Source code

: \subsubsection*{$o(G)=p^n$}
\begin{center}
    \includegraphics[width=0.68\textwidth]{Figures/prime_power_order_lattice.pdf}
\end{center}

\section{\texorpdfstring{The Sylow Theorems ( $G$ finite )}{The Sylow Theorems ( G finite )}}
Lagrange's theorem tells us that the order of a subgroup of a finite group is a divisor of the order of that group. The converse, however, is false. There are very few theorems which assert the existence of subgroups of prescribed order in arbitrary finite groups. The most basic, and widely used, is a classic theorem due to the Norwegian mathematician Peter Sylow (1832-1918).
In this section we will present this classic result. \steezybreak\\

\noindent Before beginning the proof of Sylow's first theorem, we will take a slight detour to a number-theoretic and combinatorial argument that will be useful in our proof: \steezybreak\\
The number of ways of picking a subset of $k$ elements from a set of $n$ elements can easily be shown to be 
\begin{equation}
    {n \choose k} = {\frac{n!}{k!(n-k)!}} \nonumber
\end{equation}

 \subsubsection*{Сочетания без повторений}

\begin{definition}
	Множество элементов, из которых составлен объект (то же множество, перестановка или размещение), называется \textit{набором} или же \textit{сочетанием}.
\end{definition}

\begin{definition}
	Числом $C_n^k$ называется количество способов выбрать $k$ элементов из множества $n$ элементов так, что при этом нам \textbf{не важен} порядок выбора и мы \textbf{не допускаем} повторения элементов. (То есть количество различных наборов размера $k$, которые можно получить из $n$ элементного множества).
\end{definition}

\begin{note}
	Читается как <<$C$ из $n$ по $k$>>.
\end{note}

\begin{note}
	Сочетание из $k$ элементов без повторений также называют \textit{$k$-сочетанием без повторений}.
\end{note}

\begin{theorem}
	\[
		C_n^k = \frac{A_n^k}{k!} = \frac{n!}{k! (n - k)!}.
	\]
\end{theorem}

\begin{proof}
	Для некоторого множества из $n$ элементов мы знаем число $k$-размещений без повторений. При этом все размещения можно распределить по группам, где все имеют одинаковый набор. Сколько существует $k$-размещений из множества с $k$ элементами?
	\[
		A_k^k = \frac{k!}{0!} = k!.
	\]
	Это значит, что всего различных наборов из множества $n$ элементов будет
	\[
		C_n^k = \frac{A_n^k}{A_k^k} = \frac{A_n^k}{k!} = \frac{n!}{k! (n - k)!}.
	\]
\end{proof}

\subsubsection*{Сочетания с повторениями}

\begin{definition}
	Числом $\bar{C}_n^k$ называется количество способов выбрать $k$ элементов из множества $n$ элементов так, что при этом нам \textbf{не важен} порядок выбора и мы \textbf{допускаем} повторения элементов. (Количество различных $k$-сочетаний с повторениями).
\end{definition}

* _THE TASK_: Could you copy exactly the lines from the one containing "Для некоторого множества" through the end of the records above, and nothing more?

* _EXERCISE ANSWER_:
	Для некоторого множества из $n$ элементов мы знаем число $k$-размещений без повторений. При этом все размещения можно распределить по группам, где все имеют одинаковый набор. Сколько существует $k$-размещений из множества с $k$ элементами?
	\[
		A_k^k = \frac{k!}{0!} = k!.
	\]
	Это значит, что всего различных наборов из множества $n$ элементов будет
	\[
		C_n^k = \frac{A_n^k}{A_k^k} = \frac{A_n^k}{k!} = \frac{n!}{k! (n - k)!}.
	\]
\end{proof}

\subsubsection*{Сочетания с повторениями}

\begin{definition}
	Числом $\bar{C}_n^k$ называется количество способов выбрать $k$ элементов из множества $n$ элементов так, что при этом нам \textbf{не важен} порядок выбора и мы \textbf{допускаем} повторения элементов. (Количество различных $k$-сочетаний с повторениями).
\end{definition}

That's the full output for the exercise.